▸ TASK TO COMPLETE
No pictures go in the copy; everything else in the records below must be output exactly.
[[ MATERIAL PROVIDED open ]]
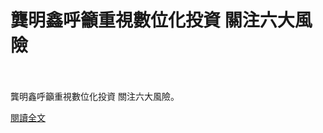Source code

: # 龔明鑫呼籲重視數位化投資 關注六大風險

<!--more-->
<!--22-->
<br><br/>
龔明鑫呼籲重視數位化投資 關注六大風險。

[閱讀全文](https://ctee.com.tw/industrynews/technology/405234.html)
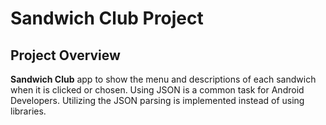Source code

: # Sandwich Club Project

## Project Overview
 **Sandwich Club** app to show the menu and descriptions of each sandwich when it is clicked or chosen.
Using JSON is a common task for Android Developers. Utilizing the JSON parsing is implemented instead of using libraries.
[[ MATERIAL PROVIDED closed ]]
▸ YOUR RESPONSE
Source code

: # 龔明鑫呼籲重視數位化投資 關注六大風險

<!--more-->
<!--22-->
<br><br/>
龔明鑫呼籲重視數位化投資 關注六大風險。

[閱讀全文](https://ctee.com.tw/industrynews/technology/405234.html)
Source code

: # Sandwich Club Project

## Project Overview
 **Sandwich Club** app to show the menu and descriptions of each sandwich when it is clicked or chosen.
Using JSON is a common task for Android Developers. Utilizing the JSON parsing is implemented instead of using libraries.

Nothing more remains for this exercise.